Quelques mois après le 11-Septembre, le FBI est sur le qui-vive. Surveillance accrue des mosquées et multiplication des écoutes rythment ainsi la vie des agents Jess Cobb (Julia Roberts) et Ray Kasten (Chiwetel Ejiofor). Tandis qu’ils sont dépêchés sur une scène de crime jouxtant un lieu de culte musulman, le cadavre de la fille unique de Jess est retrouvé. L’enquête s’oriente rapidement vers Marzin, un jeune s’avérant être un indic de la plus haute importance. La fin justifiant les moyens, la hiérarchie policière préfère protéger sa source et peut-être éviter un attentat majeur à Los Angeles, éradiquant tout espoir de trainer le suspect devant les tribunaux. Quinze ans durant, Ray s’entête à retrouver la trace de Marzin, disparu des radars depuis longtemps. Croyant l’avoir enfin identifié, il demande à une ancienne collègue, Claire (Nicole Kidman), la réouverture du dossier et donne un espoir inattendu à Jess.
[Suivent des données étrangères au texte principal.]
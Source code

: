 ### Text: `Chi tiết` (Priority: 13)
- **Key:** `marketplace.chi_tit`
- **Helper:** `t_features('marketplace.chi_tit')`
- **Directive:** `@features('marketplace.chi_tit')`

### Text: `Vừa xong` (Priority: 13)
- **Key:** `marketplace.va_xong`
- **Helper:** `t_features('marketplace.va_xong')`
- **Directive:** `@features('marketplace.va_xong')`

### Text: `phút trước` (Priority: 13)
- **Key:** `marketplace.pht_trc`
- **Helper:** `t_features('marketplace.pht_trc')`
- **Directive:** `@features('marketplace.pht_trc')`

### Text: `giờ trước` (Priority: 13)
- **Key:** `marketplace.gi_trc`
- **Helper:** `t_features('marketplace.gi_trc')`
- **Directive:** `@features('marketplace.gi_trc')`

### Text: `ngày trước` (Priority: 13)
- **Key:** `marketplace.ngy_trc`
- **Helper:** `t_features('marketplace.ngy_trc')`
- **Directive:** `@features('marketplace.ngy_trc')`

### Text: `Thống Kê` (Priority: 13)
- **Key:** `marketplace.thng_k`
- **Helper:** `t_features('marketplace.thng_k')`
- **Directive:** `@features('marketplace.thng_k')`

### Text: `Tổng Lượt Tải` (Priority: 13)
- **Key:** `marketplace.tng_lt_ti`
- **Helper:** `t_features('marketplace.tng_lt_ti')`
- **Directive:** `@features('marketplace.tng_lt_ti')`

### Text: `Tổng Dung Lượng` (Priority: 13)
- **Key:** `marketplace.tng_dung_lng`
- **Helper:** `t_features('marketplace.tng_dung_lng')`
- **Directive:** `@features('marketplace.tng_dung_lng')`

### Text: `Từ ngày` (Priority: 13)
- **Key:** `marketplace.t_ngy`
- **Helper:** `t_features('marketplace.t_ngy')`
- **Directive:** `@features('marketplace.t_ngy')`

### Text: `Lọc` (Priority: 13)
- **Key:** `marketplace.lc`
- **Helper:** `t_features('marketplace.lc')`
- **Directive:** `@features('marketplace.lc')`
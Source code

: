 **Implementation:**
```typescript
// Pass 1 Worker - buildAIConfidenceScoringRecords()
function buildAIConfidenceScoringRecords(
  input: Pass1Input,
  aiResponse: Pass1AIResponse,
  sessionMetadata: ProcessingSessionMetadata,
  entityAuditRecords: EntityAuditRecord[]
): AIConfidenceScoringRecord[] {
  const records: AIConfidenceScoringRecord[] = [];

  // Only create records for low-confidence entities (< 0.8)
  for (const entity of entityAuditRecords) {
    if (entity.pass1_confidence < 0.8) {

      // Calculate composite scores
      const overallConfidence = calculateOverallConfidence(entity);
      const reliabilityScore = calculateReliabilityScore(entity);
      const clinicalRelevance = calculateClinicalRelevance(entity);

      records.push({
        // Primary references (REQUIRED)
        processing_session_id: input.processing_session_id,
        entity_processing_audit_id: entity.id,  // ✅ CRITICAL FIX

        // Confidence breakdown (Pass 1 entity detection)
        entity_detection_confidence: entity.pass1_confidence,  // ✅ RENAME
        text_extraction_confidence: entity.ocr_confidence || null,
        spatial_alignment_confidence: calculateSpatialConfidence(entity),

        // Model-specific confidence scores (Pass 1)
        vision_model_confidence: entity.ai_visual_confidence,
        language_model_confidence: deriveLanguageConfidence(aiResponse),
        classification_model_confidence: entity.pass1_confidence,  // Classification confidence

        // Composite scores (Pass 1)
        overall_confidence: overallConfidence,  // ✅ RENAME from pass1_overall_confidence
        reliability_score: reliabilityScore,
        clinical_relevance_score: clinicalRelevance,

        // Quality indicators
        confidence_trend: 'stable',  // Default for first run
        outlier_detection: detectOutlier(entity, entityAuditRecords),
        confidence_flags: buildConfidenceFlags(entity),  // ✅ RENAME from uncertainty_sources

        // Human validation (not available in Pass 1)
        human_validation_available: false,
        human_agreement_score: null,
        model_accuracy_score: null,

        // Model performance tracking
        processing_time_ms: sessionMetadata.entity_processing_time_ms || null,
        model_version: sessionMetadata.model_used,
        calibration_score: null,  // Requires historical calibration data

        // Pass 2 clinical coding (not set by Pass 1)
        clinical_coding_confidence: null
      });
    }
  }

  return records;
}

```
Justice à géométrie variable

Bien que la terreur suscitée par les attentats de 2001 hante encore et toujours le cinéma américain, Aux yeux de tous s’intéresse à un angle relativement inédit : le post traumatisme symbolisé par l’obsession policière de déjouer d’autres attaques. Enfermés dans leurs bureaux, visés à leurs écrans d’ordinateur, absorbés par les écoutes téléphoniques, les agents du FBI bénéficient ici d’un traitement singulier. Leur immobilisme apparent souligne parfaitement la dissymétrie naturelle entre forces de l’ordre, plongées dans l’analyse de données et terroristes en action sur le terrain. Le télescopage d’une simple affaire criminelle, aussi sordide soit-elle, et de la défense de la sécurité nationale propose une lecture cynique mais légitime de l’état d’urgence qui régnait alors aux Etats-Unis. Malgré l’accablement d’une des leurs, rien ne doit mettre en péril la guerre contre le terrorisme, quand bien même il faudrait protéger un présumé meurtrier. Ce parti-pris interroge intelligemment le rapport à la justice et à l’égalité, mais pour qu’Aux yeux de tous embrasse pleinement cette vaste problématique, encore aurait-il fallu qu’il soit porté par une mise en scène plus engagée.

Fable nauséeuse

En lieu et place on assiste à une réalisation a minima, qui balaie en une séquence les implications politiques et morales en jeu. Préférant s’enferrer dans le récit tragique d’une mère blessée et d’un ami submergé par sa culpabilité et sa lâcheté à affronter ses supérieurs, le film recadre son intrigue sur la poursuite présente de l’hypothétique Marzin, aucune preuve tangible n’étayant son éventuel changement d’identité et d’apparence. Si Aux yeux de tous se contentait de traquer son méchant, même sans preuve, on pourrait encore croire qu’on assiste à un indigent revenge movie. Mais la révélation finale embarque le film vers d’autres horizons. Ceux de la justice personnelle, de la vendetta cruelle et injustifiable. Malgré le chagrin et la perte, lourdement signifiés deux heures durant par les hoquètements intempestifs et les rivières de larmes versées par Julia Roberts en roue libre, rien ne peut valider un tel dénouement. Si la proposition de Billy Ray était une fable, la morale en serait « toute victime devient un bourreau ». Un adage inepte qui clôt un film paresseux et poussif.